Exact copies of all the lines below are wanted, without a single picture.
*** Data extract Section Begins ***
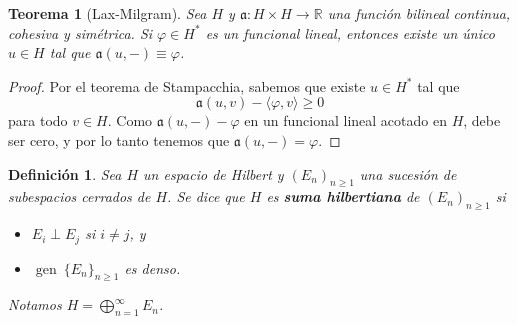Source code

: \documentclass[11pt]{report}
\theoremstyle{colored}
\newtheorem{definition}{Definición}[section]
\newtheorem{theorem}{Teorema}[section]
\newcommand{\R}{\mathbb{R}}
\newcommand{\paint}[1]{\color{color}{#1}}
\begin{document}
\begin{theorem}[Lax-Milgram] Sea $H$ y $\mathfrak{a} : H \times H \to \R$ una función bilineal continua, cohesiva y simétrica. Si $\varphi \in H^*$ es un funcional lineal, entonces existe un único $u \in H$ tal que $\mathfrak{a}(u,-) \equiv \varphi$.
\end{theorem}
\begin{proof} Por el teorema de Stampacchia, sabemos que existe $u \in H^*$ tal que
\[
\mathfrak{a}(u,v) - \langle \varphi, v \rangle \geq 0
\]
para todo $v \in H$. Como $\mathfrak{a}(u,-) - \varphi$ en un funcional lineal acotado en $H$, debe ser cero, y por lo tanto tenemos que $\mathfrak{a}(u,-) = \varphi$.
\end{proof}

\begin{definition} Sea $H$ un espacio de Hilbert y $(E_n)_{n \geq 1}$ una sucesión de subespacios cerrados de $H$. Se dice que $H$ es \textbf{suma hilbertiana} de $(E_n)_{n \geq 1}$ si 
\begin{itemize}
\item[$\paint{\bullet}$] $E_i \perp E_j$ si $i \neq j$, y
\item[$\paint{\bullet}$] $\operatorname{gen} \ \{E_n\}_{n \geq 1}$ es denso.
\end{itemize}
Notamos $H = \bigoplus_{n = 1}^\infty E_n$.
\end{definition}
\end{document}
*** Data extract Section Ends ***
## Your solution
Source code

: \documentclass[11pt]{report}
\theoremstyle{colored}
\newtheorem{definition}{Definición}[section]
\newtheorem{theorem}{Teorema}[section]
\newcommand{\R}{\mathbb{R}}
\newcommand{\paint}[1]{\color{color}{#1}}
\begin{document}
\begin{theorem}[Lax-Milgram] Sea $H$ y $\mathfrak{a} : H \times H \to \R$ una función bilineal continua, cohesiva y simétrica. Si $\varphi \in H^*$ es un funcional lineal, entonces existe un único $u \in H$ tal que $\mathfrak{a}(u,-) \equiv \varphi$.
\end{theorem}
\begin{proof} Por el teorema de Stampacchia, sabemos que existe $u \in H^*$ tal que
\[
\mathfrak{a}(u,v) - \langle \varphi, v \rangle \geq 0
\]
para todo $v \in H$. Como $\mathfrak{a}(u,-) - \varphi$ en un funcional lineal acotado en $H$, debe ser cero, y por lo tanto tenemos que $\mathfrak{a}(u,-) = \varphi$.
\end{proof}

\begin{definition} Sea $H$ un espacio de Hilbert y $(E_n)_{n \geq 1}$ una sucesión de subespacios cerrados de $H$. Se dice que $H$ es \textbf{suma hilbertiana} de $(E_n)_{n \geq 1}$ si 
\begin{itemize}
\item[$\paint{\bullet}$] $E_i \perp E_j$ si $i \neq j$, y
\item[$\paint{\bullet}$] $\operatorname{gen} \ \{E_n\}_{n \geq 1}$ es denso.
\end{itemize}
Notamos $H = \bigoplus_{n = 1}^\infty E_n$.
\end{definition}
\end{document}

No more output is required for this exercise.